Sluggishness in the latest core inflation measure helped ease markets’ fears and brought mortgage rates down, Freddie Mac and Bankrate.com reported today in their weekly surveys.
Freddie Mac reported that the 30-year fixed-rate mortgage fell to an average 6.17 percent from 6.22 percent last week, and the 15-year fixed rate dipped from 5.9 percent to 5.89 percent. Points, which are fees lenders charge for loan processing expressed as a percent of the loan, averaged 0.5 on the 30- and 15-year loans.
Costs on adjustable-rate mortgages (ARMs) eased as well this week, as the five-year Treasury-indexed hybrid ARM sank to an average 5.92 percent from last week’s 5.93 percent and the one-year Treasury-indexed ARM dropped from 5.47 percent to 5.45 percent. Points on these loans averaged 0.6 percent and 0.7 percent, respectively.

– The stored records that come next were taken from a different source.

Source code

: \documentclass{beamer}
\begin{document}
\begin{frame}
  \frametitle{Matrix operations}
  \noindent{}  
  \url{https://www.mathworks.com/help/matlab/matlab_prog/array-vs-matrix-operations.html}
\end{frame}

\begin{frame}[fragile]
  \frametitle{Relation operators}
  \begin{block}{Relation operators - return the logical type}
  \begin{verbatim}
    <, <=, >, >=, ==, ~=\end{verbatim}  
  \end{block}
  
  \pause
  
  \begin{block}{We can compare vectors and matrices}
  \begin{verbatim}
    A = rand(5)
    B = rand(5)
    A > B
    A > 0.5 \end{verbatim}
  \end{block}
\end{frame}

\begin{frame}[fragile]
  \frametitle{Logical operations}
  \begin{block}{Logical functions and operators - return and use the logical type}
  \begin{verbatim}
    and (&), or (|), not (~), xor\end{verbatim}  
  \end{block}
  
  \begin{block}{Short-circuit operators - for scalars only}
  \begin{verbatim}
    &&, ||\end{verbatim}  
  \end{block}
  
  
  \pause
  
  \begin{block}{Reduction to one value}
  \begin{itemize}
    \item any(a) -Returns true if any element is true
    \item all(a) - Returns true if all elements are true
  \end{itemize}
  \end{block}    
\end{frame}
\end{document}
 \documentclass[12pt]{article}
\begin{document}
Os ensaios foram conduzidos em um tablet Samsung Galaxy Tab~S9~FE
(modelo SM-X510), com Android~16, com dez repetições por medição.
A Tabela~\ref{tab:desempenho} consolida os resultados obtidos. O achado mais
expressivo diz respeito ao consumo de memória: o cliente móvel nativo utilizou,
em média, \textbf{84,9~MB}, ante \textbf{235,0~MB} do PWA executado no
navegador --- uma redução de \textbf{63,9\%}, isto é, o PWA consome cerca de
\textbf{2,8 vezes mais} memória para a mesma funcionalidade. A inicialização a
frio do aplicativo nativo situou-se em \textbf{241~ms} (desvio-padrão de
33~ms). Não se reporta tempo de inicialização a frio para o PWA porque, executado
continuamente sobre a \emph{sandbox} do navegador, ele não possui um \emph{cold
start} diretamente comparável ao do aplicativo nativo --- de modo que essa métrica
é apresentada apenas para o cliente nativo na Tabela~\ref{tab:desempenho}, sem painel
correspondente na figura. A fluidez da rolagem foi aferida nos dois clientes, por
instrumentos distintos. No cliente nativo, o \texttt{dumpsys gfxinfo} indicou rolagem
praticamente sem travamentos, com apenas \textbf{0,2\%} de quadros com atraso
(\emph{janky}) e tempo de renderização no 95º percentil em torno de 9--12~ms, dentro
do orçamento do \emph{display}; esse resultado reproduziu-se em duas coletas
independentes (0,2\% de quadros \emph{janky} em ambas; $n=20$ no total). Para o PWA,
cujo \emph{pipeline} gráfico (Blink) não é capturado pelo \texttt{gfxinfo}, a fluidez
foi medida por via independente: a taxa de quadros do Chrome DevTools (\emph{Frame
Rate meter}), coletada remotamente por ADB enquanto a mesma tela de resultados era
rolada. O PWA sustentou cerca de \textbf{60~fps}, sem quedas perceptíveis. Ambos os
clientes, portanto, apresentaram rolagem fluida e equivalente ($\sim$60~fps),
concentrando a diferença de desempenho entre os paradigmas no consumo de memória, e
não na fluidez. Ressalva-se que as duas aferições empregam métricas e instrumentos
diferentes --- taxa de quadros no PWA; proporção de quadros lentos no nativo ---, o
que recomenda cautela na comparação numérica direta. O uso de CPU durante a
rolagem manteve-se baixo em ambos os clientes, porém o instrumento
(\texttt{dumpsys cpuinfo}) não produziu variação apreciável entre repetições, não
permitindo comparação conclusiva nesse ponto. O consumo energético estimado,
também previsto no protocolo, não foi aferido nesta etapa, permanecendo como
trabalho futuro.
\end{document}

“Mortgage rates slipped following the latest reports of moderation in inflation rates from the core producer price and consumer price indexes,” Frank Nothaft, Freddie Mac vice president and chief economist, said in a statement. “Excluding food and energy, the core inflation rate for consumer prices rose 2.5 percent year-over-year, the smallest annual growth since May 2006. This helped calm markets and brought mortgage rates down.
“The low mortgage rates that have prevailed so far in 2007 may have a stabilizing effect on the housing sector. Both housing starts and new permits for March came in above expectations, but February’s housing starts numbers were revised downward. Because of weather-induced fluctuations in housing statistics, we will have to see what the numbers show later in the spring to gauge whether the March readings are indeed a signal of market turnaround.”
In Bankrate.com’s survey of large lenders, fixed mortgage rates broke a string of four consecutive increases, dipping this week in response to favorable news on the inflation front. The average 30-year fixed mortgage rate slid to 6.29 percent, with discount and origination points averaging 0.27.
The average 15-year fixed-rate mortgage, popular for refinancing, inched lower to 6.02 percent, Bankrate.com reported. With larger loans, the average jumbo 30-year fixed rate nosed higher to 6.59 percent, while the average 5/1 ARM sank 6.11 percent and the average one-year ARM held at 6 percent.
Bankrate.com said mortgage rates had increased in each of the four prior weeks, aided by comments from the Fed about the focus on taming inflation. But several inflation readings in the past week served to calm the nerves of investors, and the upward momentum on Treasury yields — to which mortgage rates are closely tied — subsided. Both the Producer Price Index (PPI) and Consumer Price Index (CPI) showed tame advances at the core level that excludes volatile food and energy components, fueling optimism that the Fed won’t need to hike interest rates as a preventative.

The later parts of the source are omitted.